■ Prompt ■
Copying exactly, give the lines in the material below from the one with "Feature:** This pipeline" to the one with "into PySpark DataFrames.", ends included, and nothing besides.

■ Exercise data ■
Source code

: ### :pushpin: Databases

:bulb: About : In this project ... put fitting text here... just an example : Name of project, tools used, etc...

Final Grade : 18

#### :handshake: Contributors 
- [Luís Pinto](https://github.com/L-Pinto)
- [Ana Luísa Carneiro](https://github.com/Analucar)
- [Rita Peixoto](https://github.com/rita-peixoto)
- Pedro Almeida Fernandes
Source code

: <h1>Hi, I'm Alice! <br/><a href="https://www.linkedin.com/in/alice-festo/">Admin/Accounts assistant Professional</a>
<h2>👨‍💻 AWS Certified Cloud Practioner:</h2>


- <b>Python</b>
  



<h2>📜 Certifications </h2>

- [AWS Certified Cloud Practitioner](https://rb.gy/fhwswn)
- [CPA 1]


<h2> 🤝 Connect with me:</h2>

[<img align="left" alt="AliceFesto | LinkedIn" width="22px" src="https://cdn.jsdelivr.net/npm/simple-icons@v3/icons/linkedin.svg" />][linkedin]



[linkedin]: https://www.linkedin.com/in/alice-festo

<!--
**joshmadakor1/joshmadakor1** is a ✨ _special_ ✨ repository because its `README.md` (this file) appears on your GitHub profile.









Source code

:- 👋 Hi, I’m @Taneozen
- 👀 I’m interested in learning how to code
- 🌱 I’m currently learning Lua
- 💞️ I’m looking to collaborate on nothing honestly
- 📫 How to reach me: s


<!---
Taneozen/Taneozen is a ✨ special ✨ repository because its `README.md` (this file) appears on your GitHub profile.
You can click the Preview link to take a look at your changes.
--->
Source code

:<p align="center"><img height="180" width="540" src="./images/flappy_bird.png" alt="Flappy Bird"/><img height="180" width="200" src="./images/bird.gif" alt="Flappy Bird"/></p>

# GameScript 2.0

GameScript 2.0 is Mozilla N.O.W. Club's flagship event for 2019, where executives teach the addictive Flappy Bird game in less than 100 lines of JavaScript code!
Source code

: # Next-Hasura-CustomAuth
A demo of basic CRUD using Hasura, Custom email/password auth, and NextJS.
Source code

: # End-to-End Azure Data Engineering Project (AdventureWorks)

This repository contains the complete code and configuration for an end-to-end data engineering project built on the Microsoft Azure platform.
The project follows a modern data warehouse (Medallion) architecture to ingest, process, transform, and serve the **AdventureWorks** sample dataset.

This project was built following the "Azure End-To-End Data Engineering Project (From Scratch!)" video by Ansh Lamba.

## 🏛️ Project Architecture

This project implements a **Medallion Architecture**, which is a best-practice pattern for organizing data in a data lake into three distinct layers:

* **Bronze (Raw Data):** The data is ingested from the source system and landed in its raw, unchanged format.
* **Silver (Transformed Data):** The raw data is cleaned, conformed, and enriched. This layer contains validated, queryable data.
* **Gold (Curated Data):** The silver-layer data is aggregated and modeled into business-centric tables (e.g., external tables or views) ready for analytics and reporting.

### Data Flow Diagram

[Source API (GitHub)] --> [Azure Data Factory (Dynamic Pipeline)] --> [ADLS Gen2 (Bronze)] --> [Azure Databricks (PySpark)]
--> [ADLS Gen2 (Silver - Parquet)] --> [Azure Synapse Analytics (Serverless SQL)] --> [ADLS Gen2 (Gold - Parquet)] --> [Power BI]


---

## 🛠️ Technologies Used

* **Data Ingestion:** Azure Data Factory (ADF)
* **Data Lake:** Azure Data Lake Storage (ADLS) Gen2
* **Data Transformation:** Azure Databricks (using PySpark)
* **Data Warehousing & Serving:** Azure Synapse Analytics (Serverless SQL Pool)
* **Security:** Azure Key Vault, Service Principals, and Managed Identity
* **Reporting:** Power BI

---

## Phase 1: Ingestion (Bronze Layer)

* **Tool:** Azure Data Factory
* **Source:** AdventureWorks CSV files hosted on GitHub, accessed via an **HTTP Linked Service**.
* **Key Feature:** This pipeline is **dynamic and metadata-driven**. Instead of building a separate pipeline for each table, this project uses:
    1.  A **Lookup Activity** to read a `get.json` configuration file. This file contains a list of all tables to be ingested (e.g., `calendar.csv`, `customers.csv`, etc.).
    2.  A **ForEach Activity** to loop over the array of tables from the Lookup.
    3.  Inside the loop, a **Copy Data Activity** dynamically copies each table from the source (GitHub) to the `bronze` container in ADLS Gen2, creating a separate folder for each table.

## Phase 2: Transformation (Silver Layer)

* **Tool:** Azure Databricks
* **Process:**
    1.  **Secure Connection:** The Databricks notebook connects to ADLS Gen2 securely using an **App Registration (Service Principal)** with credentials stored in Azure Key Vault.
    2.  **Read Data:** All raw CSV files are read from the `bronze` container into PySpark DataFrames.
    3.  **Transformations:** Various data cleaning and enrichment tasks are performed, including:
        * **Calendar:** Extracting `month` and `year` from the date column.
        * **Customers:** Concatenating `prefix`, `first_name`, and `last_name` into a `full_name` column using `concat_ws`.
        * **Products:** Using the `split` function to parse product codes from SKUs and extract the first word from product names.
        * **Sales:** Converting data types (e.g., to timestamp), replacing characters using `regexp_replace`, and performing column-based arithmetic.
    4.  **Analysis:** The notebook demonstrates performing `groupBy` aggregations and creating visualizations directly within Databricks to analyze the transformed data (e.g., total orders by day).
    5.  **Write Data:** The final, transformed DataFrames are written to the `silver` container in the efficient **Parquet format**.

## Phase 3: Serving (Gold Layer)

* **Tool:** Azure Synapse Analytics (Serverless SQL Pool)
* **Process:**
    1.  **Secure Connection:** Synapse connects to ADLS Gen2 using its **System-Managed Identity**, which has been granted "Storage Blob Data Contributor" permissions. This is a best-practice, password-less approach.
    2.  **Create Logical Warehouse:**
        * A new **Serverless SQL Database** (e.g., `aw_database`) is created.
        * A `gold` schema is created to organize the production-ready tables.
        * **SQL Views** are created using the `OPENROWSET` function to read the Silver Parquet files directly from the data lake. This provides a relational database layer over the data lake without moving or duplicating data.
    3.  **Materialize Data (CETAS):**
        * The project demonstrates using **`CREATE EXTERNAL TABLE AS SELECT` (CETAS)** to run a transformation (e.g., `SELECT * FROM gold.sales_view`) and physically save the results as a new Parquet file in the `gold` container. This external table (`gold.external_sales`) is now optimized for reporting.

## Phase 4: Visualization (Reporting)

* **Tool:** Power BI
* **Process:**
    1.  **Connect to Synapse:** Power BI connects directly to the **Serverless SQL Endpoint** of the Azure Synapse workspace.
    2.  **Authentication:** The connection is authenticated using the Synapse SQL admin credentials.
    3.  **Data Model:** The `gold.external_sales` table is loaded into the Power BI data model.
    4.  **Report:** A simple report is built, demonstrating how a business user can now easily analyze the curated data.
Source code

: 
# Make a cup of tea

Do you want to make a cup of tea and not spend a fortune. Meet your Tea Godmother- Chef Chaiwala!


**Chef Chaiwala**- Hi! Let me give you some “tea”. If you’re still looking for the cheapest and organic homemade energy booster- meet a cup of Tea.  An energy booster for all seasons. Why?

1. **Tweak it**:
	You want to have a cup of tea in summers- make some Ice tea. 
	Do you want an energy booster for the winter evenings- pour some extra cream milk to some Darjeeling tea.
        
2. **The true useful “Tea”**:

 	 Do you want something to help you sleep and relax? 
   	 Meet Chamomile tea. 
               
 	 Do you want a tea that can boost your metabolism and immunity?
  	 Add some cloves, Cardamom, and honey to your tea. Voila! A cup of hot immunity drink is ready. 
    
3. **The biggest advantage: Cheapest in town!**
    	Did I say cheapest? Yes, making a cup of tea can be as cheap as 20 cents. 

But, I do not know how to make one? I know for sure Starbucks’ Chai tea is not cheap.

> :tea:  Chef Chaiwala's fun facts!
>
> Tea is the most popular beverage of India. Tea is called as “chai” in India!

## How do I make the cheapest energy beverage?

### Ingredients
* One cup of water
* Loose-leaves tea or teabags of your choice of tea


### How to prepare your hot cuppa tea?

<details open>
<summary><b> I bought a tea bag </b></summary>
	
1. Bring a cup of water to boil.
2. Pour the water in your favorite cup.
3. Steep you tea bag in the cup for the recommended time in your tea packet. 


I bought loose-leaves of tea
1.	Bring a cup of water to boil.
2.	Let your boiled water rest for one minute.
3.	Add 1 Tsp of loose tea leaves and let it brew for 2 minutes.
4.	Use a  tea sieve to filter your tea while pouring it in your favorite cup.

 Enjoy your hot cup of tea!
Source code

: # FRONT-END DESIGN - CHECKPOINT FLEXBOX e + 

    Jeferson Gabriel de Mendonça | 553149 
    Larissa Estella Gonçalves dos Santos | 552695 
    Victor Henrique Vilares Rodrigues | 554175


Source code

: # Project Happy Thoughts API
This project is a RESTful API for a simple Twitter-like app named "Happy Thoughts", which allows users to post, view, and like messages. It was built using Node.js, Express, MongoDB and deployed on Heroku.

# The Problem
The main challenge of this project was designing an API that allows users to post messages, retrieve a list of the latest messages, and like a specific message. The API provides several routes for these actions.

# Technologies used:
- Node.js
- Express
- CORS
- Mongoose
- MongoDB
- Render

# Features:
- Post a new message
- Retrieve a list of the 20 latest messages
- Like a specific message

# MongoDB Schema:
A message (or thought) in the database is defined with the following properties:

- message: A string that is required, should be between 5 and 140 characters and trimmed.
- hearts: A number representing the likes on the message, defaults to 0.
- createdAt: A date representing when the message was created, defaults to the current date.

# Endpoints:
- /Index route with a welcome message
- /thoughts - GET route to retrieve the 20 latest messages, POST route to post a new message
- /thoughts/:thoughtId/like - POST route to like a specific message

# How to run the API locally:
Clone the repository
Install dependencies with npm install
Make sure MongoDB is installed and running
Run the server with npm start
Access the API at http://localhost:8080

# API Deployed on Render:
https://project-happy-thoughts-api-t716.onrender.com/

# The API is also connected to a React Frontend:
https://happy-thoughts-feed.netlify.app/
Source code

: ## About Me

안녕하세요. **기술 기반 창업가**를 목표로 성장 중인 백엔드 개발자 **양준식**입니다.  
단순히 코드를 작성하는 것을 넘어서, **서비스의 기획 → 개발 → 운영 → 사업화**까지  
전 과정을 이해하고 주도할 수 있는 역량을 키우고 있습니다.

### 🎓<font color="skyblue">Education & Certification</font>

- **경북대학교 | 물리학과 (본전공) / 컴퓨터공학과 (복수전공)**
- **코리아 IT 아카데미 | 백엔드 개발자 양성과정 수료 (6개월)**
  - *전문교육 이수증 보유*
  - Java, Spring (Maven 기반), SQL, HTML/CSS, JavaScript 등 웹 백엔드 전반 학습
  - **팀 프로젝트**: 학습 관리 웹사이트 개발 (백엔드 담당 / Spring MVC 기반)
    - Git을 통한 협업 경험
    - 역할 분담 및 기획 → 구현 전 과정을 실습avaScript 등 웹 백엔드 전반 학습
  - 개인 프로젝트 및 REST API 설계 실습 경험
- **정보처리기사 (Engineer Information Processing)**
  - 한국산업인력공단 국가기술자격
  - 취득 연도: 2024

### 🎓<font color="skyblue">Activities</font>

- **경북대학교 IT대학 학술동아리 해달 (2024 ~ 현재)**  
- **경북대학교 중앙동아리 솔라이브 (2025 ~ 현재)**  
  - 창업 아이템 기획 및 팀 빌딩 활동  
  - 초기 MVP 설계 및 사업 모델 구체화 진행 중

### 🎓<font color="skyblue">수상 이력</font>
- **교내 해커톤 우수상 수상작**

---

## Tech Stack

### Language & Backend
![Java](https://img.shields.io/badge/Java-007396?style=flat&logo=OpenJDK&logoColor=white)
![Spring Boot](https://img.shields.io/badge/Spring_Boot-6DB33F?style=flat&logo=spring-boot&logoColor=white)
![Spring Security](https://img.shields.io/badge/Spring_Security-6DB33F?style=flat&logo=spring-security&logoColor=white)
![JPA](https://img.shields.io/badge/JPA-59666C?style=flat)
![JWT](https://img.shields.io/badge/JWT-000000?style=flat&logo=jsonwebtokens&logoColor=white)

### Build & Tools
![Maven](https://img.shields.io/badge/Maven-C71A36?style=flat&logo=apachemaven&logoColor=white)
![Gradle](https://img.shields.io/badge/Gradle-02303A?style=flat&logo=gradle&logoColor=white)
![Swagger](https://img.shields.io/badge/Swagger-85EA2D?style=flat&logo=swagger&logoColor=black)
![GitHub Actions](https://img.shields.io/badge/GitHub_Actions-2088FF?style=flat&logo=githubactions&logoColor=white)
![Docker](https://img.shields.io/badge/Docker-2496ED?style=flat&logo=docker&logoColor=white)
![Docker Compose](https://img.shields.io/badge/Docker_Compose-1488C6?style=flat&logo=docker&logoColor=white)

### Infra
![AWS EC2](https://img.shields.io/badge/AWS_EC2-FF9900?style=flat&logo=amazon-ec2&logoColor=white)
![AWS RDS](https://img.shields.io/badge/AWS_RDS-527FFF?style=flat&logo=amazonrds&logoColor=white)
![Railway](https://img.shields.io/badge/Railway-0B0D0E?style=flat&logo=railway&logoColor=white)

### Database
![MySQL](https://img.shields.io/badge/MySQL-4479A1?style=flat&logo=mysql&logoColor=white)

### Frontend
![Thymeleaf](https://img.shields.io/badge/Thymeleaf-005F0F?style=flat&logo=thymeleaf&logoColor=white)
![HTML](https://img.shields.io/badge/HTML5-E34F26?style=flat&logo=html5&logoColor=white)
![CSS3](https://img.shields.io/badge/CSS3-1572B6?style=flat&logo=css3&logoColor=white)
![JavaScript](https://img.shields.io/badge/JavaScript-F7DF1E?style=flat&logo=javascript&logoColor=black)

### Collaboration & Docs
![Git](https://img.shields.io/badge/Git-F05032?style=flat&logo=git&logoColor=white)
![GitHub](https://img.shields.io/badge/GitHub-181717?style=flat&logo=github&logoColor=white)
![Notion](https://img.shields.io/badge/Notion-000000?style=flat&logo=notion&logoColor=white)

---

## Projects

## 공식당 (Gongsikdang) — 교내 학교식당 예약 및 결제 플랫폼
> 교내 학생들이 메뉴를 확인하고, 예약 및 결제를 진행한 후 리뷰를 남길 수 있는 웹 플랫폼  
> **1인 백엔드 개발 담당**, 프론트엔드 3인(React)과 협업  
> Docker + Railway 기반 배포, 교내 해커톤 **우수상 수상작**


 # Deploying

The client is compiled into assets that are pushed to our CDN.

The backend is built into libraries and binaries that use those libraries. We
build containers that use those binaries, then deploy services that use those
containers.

■ Completed exercise ■
* **Key Feature:** This pipeline is **dynamic and metadata-driven**. Instead of building a separate pipeline for each table, this project uses:
    1.  A **Lookup Activity** to read a `get.json` configuration file. This file contains a list of all tables to be ingested (e.g., `calendar.csv`, `customers.csv`, etc.).
    2.  A **ForEach Activity** to loop over the array of tables from the Lookup.
    3.  Inside the loop, a **Copy Data Activity** dynamically copies each table from the source (GitHub) to the `bronze` container in ADLS Gen2, creating a separate folder for each table.

## Phase 2: Transformation (Silver Layer)

* **Tool:** Azure Databricks
* **Process:**
    1.  **Secure Connection:** The Databricks notebook connects to ADLS Gen2 securely using an **App Registration (Service Principal)** with credentials stored in Azure Key Vault.
    2.  **Read Data:** All raw CSV files are read from the `bronze` container into PySpark DataFrames.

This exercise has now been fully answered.